━━━ DATA TO USE

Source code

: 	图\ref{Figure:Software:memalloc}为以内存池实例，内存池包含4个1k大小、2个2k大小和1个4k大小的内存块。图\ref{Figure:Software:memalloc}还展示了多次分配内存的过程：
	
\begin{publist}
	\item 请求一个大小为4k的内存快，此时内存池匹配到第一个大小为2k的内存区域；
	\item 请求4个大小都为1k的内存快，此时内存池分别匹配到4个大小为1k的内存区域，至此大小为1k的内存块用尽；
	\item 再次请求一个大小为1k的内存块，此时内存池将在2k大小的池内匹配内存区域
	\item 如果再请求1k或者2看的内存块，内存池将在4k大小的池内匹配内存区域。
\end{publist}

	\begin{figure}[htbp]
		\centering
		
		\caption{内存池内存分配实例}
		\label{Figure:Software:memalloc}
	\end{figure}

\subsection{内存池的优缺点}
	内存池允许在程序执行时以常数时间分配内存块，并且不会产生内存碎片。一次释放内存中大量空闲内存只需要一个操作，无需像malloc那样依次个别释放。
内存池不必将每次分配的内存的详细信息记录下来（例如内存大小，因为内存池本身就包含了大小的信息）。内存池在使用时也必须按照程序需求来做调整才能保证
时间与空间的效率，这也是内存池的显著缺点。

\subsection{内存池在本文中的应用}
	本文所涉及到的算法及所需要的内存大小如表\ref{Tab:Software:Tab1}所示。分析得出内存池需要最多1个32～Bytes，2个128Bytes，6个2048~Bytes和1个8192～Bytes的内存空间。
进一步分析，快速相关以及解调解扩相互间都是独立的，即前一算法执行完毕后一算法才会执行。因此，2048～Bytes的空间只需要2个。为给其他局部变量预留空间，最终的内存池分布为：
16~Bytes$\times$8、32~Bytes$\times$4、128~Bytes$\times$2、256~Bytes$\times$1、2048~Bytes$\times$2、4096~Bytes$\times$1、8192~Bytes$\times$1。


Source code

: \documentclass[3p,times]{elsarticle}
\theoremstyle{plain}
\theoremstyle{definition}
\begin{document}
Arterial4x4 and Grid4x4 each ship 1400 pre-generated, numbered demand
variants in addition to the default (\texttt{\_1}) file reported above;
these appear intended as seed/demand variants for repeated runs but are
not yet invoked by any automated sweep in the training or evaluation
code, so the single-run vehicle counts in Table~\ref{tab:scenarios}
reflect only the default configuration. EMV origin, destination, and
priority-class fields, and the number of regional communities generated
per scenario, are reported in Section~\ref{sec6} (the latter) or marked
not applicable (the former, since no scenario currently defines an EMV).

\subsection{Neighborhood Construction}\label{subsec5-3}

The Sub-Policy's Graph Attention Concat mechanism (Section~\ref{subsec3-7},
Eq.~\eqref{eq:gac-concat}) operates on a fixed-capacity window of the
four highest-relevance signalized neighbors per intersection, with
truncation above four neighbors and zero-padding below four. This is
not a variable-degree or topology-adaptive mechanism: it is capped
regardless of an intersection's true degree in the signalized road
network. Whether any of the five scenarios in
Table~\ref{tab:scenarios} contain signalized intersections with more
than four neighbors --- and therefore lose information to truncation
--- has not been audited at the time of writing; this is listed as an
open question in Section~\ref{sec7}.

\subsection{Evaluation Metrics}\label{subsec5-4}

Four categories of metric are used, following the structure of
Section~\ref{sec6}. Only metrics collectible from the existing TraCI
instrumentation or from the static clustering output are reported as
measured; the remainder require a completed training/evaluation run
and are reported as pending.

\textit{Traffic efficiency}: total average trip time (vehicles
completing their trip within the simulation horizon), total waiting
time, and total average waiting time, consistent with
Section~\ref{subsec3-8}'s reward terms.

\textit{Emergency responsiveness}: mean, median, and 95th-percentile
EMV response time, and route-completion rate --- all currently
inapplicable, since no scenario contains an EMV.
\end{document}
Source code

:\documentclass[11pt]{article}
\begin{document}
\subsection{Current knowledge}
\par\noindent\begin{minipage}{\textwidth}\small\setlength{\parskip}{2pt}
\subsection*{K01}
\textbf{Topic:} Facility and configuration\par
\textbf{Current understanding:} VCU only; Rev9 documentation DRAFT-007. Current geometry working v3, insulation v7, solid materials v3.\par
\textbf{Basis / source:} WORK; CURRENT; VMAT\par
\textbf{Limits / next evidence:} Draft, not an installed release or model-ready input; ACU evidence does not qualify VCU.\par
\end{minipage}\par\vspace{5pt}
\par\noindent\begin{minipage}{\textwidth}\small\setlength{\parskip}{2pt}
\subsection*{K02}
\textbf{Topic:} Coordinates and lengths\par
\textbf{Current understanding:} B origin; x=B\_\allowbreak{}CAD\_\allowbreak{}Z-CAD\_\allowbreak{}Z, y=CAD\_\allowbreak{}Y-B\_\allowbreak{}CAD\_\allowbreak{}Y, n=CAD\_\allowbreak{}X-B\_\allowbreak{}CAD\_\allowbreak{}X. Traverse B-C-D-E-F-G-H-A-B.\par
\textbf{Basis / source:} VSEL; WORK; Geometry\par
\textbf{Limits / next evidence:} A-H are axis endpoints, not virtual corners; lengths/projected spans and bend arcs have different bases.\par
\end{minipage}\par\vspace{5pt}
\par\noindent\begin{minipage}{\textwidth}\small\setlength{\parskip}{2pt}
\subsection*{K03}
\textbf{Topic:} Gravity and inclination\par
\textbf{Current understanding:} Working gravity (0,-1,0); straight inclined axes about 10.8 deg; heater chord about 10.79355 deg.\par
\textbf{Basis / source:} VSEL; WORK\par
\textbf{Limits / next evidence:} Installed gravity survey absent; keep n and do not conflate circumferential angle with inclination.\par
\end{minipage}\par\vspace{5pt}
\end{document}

━━━━━━

When the string "above" occurs in a line of the material, that line belongs in the answer.

variants in addition to the default (\texttt{\_1}) file reported above;
truncation above four neighbors and zero-padding below four. This is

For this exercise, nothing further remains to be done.